- [BRIEF]:
Return each line below holding the string "begin".

Records contained in a dataset:
+---+
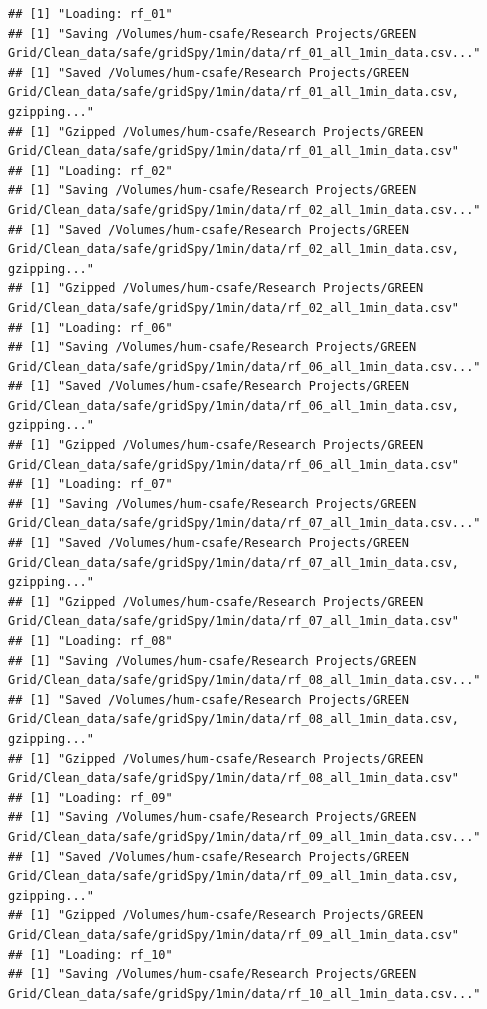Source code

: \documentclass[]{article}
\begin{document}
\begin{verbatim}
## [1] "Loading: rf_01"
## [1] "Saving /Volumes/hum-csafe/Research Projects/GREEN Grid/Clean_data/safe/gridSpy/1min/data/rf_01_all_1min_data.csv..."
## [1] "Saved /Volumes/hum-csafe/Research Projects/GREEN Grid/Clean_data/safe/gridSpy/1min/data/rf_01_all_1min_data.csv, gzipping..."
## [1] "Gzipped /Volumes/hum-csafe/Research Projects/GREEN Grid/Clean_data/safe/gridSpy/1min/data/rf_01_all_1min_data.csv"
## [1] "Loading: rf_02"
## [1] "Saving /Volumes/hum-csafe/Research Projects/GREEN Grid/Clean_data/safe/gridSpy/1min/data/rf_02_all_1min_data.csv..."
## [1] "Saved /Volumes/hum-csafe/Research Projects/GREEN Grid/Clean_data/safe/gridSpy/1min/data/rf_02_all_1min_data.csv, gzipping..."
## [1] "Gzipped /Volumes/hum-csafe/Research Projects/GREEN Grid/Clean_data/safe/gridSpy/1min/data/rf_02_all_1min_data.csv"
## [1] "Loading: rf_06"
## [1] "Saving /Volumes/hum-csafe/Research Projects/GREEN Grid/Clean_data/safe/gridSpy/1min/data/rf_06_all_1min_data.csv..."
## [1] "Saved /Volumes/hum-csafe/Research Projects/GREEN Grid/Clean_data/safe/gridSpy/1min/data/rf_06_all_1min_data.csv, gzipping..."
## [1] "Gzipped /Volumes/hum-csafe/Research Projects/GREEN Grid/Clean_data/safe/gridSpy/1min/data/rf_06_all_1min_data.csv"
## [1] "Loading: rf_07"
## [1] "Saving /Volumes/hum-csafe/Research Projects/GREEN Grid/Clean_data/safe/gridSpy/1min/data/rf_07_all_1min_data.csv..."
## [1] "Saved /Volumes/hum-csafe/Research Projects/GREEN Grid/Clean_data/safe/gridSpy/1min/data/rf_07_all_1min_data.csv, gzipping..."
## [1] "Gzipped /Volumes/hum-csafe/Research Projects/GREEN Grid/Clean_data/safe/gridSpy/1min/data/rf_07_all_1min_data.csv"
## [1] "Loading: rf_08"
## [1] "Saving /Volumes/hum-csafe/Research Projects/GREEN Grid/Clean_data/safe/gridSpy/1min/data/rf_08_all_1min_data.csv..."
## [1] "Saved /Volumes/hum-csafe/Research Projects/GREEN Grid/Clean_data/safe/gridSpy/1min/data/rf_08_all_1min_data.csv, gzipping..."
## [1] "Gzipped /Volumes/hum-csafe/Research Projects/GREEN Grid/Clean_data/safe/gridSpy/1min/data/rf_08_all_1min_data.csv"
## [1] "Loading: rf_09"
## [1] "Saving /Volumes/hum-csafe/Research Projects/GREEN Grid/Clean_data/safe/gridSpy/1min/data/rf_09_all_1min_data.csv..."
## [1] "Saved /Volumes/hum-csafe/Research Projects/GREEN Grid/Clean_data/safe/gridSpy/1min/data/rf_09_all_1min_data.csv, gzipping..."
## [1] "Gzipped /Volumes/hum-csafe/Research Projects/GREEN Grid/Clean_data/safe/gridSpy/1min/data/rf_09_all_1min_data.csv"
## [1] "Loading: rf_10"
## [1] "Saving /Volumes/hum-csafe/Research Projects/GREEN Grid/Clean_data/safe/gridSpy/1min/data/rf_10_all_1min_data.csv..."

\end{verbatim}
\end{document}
+---+
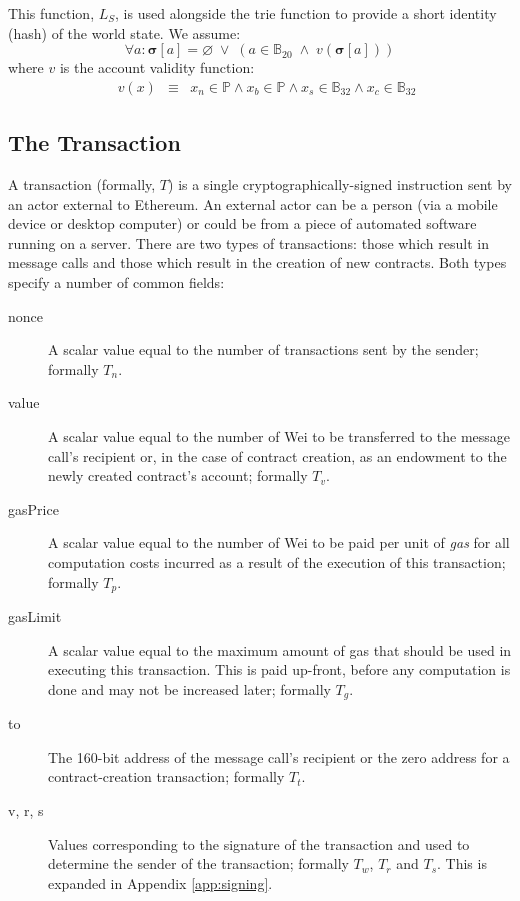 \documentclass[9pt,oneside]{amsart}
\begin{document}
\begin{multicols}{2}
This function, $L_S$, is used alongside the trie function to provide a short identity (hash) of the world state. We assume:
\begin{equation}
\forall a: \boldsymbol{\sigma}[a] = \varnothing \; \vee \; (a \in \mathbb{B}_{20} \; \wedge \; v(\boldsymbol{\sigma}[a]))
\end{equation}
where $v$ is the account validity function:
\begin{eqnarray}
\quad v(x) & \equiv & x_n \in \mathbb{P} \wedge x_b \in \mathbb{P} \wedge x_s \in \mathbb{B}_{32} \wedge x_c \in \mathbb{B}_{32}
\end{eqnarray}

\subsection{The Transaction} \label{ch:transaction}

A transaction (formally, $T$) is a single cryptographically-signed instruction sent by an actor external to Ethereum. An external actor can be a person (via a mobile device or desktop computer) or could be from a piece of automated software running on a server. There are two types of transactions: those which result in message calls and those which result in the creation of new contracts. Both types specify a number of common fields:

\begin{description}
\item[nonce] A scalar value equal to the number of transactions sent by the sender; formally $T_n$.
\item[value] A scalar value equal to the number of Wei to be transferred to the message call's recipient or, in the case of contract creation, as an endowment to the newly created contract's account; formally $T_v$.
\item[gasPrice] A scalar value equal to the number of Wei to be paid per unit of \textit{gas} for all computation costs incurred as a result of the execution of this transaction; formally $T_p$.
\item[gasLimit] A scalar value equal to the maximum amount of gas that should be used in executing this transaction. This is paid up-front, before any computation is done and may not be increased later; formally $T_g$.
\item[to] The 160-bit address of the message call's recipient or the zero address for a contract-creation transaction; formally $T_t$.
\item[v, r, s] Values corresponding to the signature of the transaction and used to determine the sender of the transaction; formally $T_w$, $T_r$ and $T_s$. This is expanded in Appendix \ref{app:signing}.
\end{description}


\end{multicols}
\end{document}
+---+
- [TASK OUTPUT]:
\begin{document}
\begin{verbatim}
\begin{document}
\begin{multicols}{2}
\begin{equation}
\begin{eqnarray}
\begin{description}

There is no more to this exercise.